La censura è infondata.
Premesso come fatto pacifico che nella controversia riguardante la domanda di accertamento della simulazione della vendita conclusa il 17 settembre 1982 tra il D. A. D. F. ed il L. Gabriella e Sofia D. F. non avevano mai invocato, neppure in sede di precisazione delle conclusioni, una tutela delle proprie ragioni di eredi legittimarie è evidente che la domanda di riduzione ex articolo 553 e seguenti Cc proposta tardivamente soltanto nella comparsa conclusionale del 31 ottobre 1993 era inammissibile, cosicché il Giudice di Appello non doveva tenerne conto. Correttamente poi la Corte territoriale ha ritenuto irrilevante il fatto che nelle altre due cause riunite a quella riguardante la domanda di accertamento della simulazione della vendita del 17 settembre 1982, aventi ad oggetto la riduzione della donazione del 27 ottobre 1981 e del testamento del 9 gennaio 1982, agli attori avevano agito nella loro qualità di legittimari ed al dichiarato scopo di vedere reintegrata la quota di riserva, considerato che la riunione di più procedimenti lascia immutata l’autonomia dei singoli giudizi e quindi delle diverse azioni proposte in ciascuno dei giudizi riuniti.
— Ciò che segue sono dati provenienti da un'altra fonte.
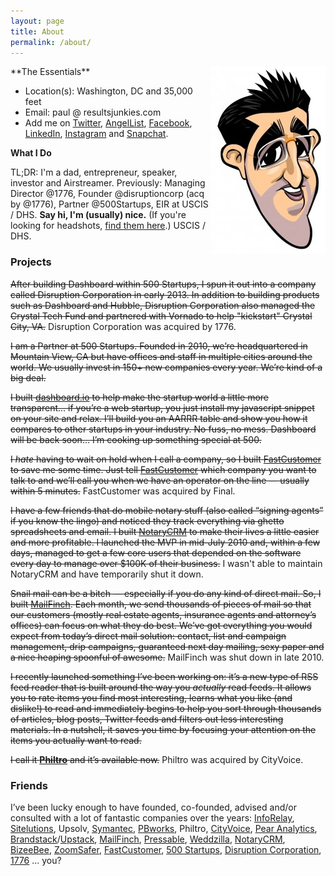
 ```yaml
---
layout: page
title: About
permalink: /about/
---
```

<img style="float: right" src="/assets/2008/02/paul-caricature-183x300.jpg">
**The Essentials**

  * Location(s): Washington, DC and 35,000 feet
  * Email: paul @ resultsjunkies.com
  * Add me on [Twitter](http://twitter.com/paulsingh), [AngelList](http://angel.co/paulsingh), [Facebook](http://facebook.com/paulsingh), [LinkedIn](http://www.linkedin.com/in/paulsingh), [Instagram](http://instagram.com/resultsjunkies) and [Snapchat](http://www.snapchat.com/add/resultsjunkies).



**What I Do**

TL;DR: I'm a dad, entrepreneur, speaker, investor and Airstreamer. Previously: Managing Director @1776, Founder @disruptioncorp (acq by @1776), Partner @500Startups, EIR at USCIS / DHS. **Say hi, I'm (usually) nice.** (If you're looking for headshots, <a href="https://docs.google.com/document/d/1UstcfltnzawY_8o4AuSeF_ZDib4hpTAjjoEFsQ7pbcs/edit?usp=sharing" target="_blank">find them here</a>.)  USCIS / DHS.

### **Projects**

<span style="text-decoration: line-through;">After building Dashboard within 500 Startups, I spun it out into a company called Disruption Corporation in early 2013. In addition to building products such as Dashboard and Hubble, Disruption Corporation also managed the Crystal Tech Fund and partnered with Vornado to help "kickstart" Crystal City, VA.</span> Disruption Corporation was acquired by 1776.

<span style="text-decoration: line-through;">I am a Partner at 500 Startups. Founded in 2010, we&#8217;re headquartered in Mountain View, CA but have offices and staff in multiple cities around the world. We usually invest in 150+ new companies every year. We&#8217;re kind of a big deal.</span>

<span style="text-decoration: line-through;">I built <a title="Startup Metrics (For Pirates) Made Easy" href="http://dashboard.io">dashboard.io</a> to help make the startup world a little more transparent&#8230; if you&#8217;re a web startup, you just install my javascript snippet on your site and relax. I&#8217;ll build you an AARRR table and show you how it compares to other startups in your industry. No fuss, no mess. Dashboard will be back soon&#8230; I&#8217;m cooking up something special at 500.</span>

<span style="text-decoration: line-through;">I *hate* having to wait on hold when I call a company, so I built <a href="http://www.fastcustomer.com" target="_blank">FastCustomer</a> to save me some time. Just tell <a href="http://www.fastcustomer.com" target="_blank">FastCustomer</a> which company you want to talk to and we&#8217;ll call you when we have an operator on the line &#8212; usually within 5 minutes.</span> FastCustomer was acquired by Final.

<span style="text-decoration: line-through;">I have a few friends that do mobile notary stuff (also called &#8220;signing agents&#8221; if you know the lingo) and noticed they track everything via ghetto spreadsheets and email. I built <a title="Notary CRM Software" href="http://notarycrm.com/" target="_blank">NotaryCRM</a> to make their lives a little easier and more profitable. I launched the MVP in mid-July 2010 and, within a few days, managed to get a few core users that depended on the software every day to manage over $100K of their business.</span> I wasn't able to maintain NotaryCRM and have temporarily shut it down.

<span style="text-decoration: line-through;">Snail mail can be a bitch &#8212; especially if you do any kind of direct mail. So, I built <a title="On Demand Direct Mail" href="http://www.mailfinch.com" target="_blank">MailFinch</a>. Each month, we send thousands of pieces of mail so that our customers (mostly real estate agents, insurance agents and attorney&#8217;s offices) can focus on what they do best. We&#8217;ve got everything you would expect from today&#8217;s direct mail solution: contact, list and campaign management, drip campaigns, guaranteed next day mailing, sexy paper and a nice heaping spoonful of awesome.</span> MailFinch was shut down in late 2010.

<span style="text-decoration: line-through;">I recently launched something I&#8217;ve been working on: it&#8217;s a new type of RSS feed reader that is built around the way you <em>actually</em> read feeds. It allows you to rate items you find most interesting, learns what you like (and dislike!) to read and immediately begins to help you sort through thousands of articles, blog posts, Twitter feeds and filters out less interesting materials. In a nutshell, it saves you time by focusing your attention on the items you actually want to read.</span>

<span style="text-decoration: line-through;">I call it <strong><a href="http://www.philtro.com">Philtro</a></strong> and it&#8217;s available now.</span> Philtro was acquired by CityVoice.

### Friends

I&#8217;ve been lucky enough to have founded, co-founded, advised and/or consulted with a lot of fantastic companies over the years: <a href="http://inforelay.com" target="_blank">InfoRelay</a>, <a href="http://sitelutions.com" target="_blank">Sitelutions</a>, Upsolv, [Symantec](http://symantec.com), [PBworks](http://pbworks.com), Philtro, <a href="http://www.cityvoice.com" target="_blank">CityVoice</a>, <a href="http://www.pearanalytics.com" target="_blank">Pear Analytics</a>, <a href="http://www.brandstack.com" target="_blank">Brandstack</a>/<a href="http://www.upstack.com" target="_blank">Upstack</a>, <a href="https://www.mailfinch.com" target="_blank">MailFinch</a>, <a href="http://pressable.com" target="_blank">Pressable</a>, <a href="http://www.weddzilla.com" target="_blank">Weddzilla</a>, <a title="NotaryCRM mobile notary public software" href="http://notarycrm.com" target="_blank">NotaryCRM</a>, [BizeeBee](http://bizeebee.com), [ZoomSafer](http://zoomsafer.com), <a href="http://www.fastcustomer.com" target="_blank">FastCustomer</a>, [500 Startups](http://500.co), [Disruption Corporation](http://disruption.vc), [1776](http://1776.vc) &#8230; you?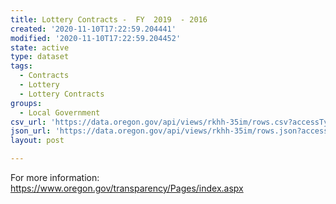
 ```yaml
---
title: Lottery Contracts -  FY  2019  - 2016
created: '2020-11-10T17:22:59.204441'
modified: '2020-11-10T17:22:59.204452'
state: active
type: dataset
tags:
  - Contracts
  - Lottery
  - Lottery Contracts
groups:
  - Local Government
csv_url: 'https://data.oregon.gov/api/views/rkhh-35im/rows.csv?accessType=DOWNLOAD'
json_url: 'https://data.oregon.gov/api/views/rkhh-35im/rows.json?accessType=DOWNLOAD'
layout: post

---
```

For more information: https://www.oregon.gov/transparency/Pages/index.aspx
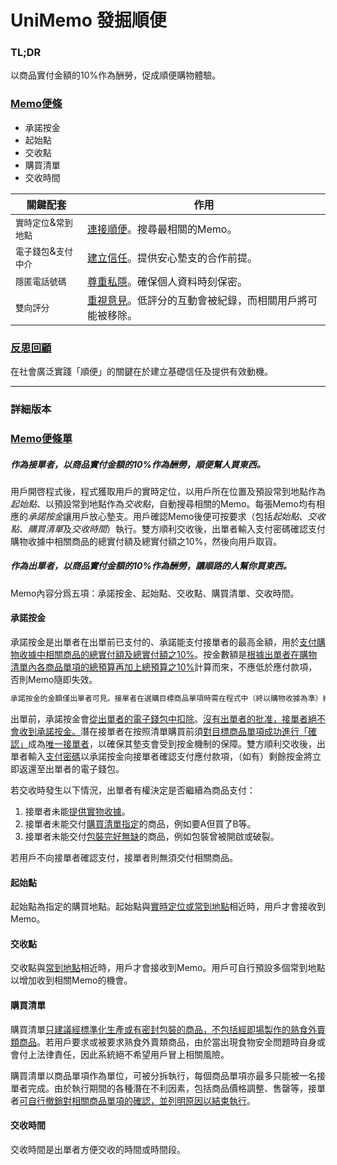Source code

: # UniMemo 發掘順便

### TL;DR

以商品實付金額的10%作為酬勞，促成順便購物體驗。

### <u>Memo便條</u>

- 承諾按金
- 起始點
- 交收點
- 購買清單
- 交收時間

| 關鍵配套              | 作用                                                         |
| --------------------- | ------------------------------------------------------------ |
| `實時定位`&`常到地點` | <u>連接順便</u>。搜尋最相關的Memo。                          |
| `電子錢包`&`支付中介` | <u>建立信任</u>。提供安心墊支的合作前提。                    |
| `隱匿電話號碼`        | <u>尊重私隱</u>。確保個人資料時刻保密。                      |
| `雙向評分`            | <u>重視意見</u>。低評分的互動會被紀錄，而相關用戶將可能被移除。 |



### <u>反思回顧</u>

在社會廣泛實踐「順便」的關鍵在於建立基礎信任及提供有效動機。



___





### 詳細版本

### <u>Memo便條單</u>

##### 作為接單者，以商品實付金額的10%作為酬勞，順便幫人買東西。

用戶開啓程式後，程式獲取用戶的實時定位，以用戶所在位置及預設常到地點作為*起始點*、以預設常到地點作為*交收點*，自動搜尋相關的Memo。每張Memo均有相應的*承諾按金*讓用戶放心墊支。用戶確認Memo後便可按要求（包括*起始點*、*交收點*、*購買清單*及*交收時間*）執行。雙方順利交收後，出單者輸入支付密碼確認支付購物收據中相關商品的總實付額及總實付額之10%，然後向用戶取貨。

##### 作為出單者，以商品實付金額的10%作為酬勞，讓順路的人幫你買東西。

Memo內容分爲五項：承諾按金、起始點、交收點、購買清單、交收時間。

#### 承諾按金

承諾按金是出單者在出單前已支付的、承諾能支付接單者的最高金額，用於<u>支付購物收據中相關商品的總實付額及總實付額之10%</u>。按金數額是<u>根據出單者在購物清單內各商品單項的總預算再加上總預算之10%</u>計算而來，不應低於應付款項，否則Memo隨即失效。

```markdown
承諾按金的金額僅出單者可見。接單者在選購目標商品單項時需在程式中（終以購物收據為準）紀錄實付單價，系統即時後台覆核其承諾按金是否充足。若承諾按金足夠，則反映出單者有能力支付此項商品。若承諾按金不足，該Memo乃至接單者對相關商品單項的執行確認隨即失效。
```

出單前，承諾按金會<u>從出單者的電子錢包中扣除</u>。<u>沒有出單者的批准，接單者絕不會收到承諾按金。</u>潛在接單者在按照清單購買前須<u>對目標商品單項成功進行「確認」</u>成為<u>唯一接單者</u>，以確保其墊支會受到按金機制的保障。雙方順利交收後，出單者輸入<u>支付密碼</u>以承諾按金向接單者確認支付應付款項，（如有）剩餘按金將立即返還至出單者的電子錢包。

若交收時發生以下情況，出單者有權決定是否繼續為商品支付：

1. 接單者未能<u>提供實物收據</u>。
2. 接單者未能交付<u>購買清單指定</u>的商品，例如要A但買了B等。
3. 接單者未能交付<u>包裝完好無缺</u>的商品，例如包裝曾被開啟或破裂。

若用戶不向接單者確認支付，接單者則無須交付相關商品。



#### 起始點

起始點為指定的購買地點。起始點與<u>實時定位或常到地點</u>相近時，用戶才會接收到Memo。



#### 交收點

交收點與<u>常到地點</u>相近時，用戶才會接收到Memo。用戶可自行預設多個常到地點以增加收到相關Memo的機會。



#### 購買清單

購買清單<u>只建議經標準化生產或有密封包裝的商品，不包括經即場製作的熟食外賣類商品</u>。若用戶要求或被要求熟食外賣類商品，由於當出現食物安全問題時自身或會付上法律責任，因此系統絕不希望用戶冒上相關風險。

購買清單以商品單項作為單位，可被分拆執行，每個商品單項亦最多只能被一名接單者完成。由於執行期間的各種潛在不利因素，包括商品價格調整、售罄等，接單者<u>可自行撤銷對相關商品單項的確認，並列明原因以結束執行</u>。



#### 交收時間

交收時間是出單者方便交收的時間或時間段。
E’ pertanto decisivo il rilievo del Giudice di appello secondo cui Gabriella e Sofia D. F. , nel proporre la suddetta domanda di simulazione, avevano fatto valere soltanto la loro qualità di eredi del D. A. D. F. , e non avevano mai prospettato nel corso del giudizio che l’uscita apparente dal patrimonio del “de cuius” del bene venduto al L. avesse comportato una diminuzione della quota di tale patrimonio loro riservata per legge; pertanto correttamente la sentenza impugnata ha ritenuto che, avendo le suddette parti formulato la domanda di simulazione della vendita del 17 settembre 1982 al semplice scopo di ricostituire il patrimonio ereditario subentrando quindi nella posizione del “de cuius” senza agire in qualità di terzi, esse erano soggette ai limiti della prova testimoniale e per presunzioni stabiliti dagli articoli 1417 e 2729 Cc; a tal punto, quindi, all’esito di un accertamento di fatto sorretto da motivazione adeguata e priva di vizi logici, la Corte territoriale ha ritenuto la domanda di simulazione in oggetto sfornita di prova, posto che gli unici elementi prospettati dalle attrici, ovvero l’esiguità del prezzo versato per la vendita e la circostanza che l’assegno circolare con cui tale prezzo era stato pagato al D. A. Fabio era stato richiesto in banca dalla figlia del L. ed era stato in seguito girato dallo stesso D. A. D. F. in favore di Mario D. F., costituivano meri indizi su cui potevano essere fondate semplici presunzioni.
Il ricorso deve quindi essere rigettato; le spese seguono la soccombenza e sono liquidate come in dispositivo.
PQM
La Corte rigetta il ricorso e condanna la ricorrente al pagamento di euro 100,00 per spese e di 3500,00 per onorari di avvocato.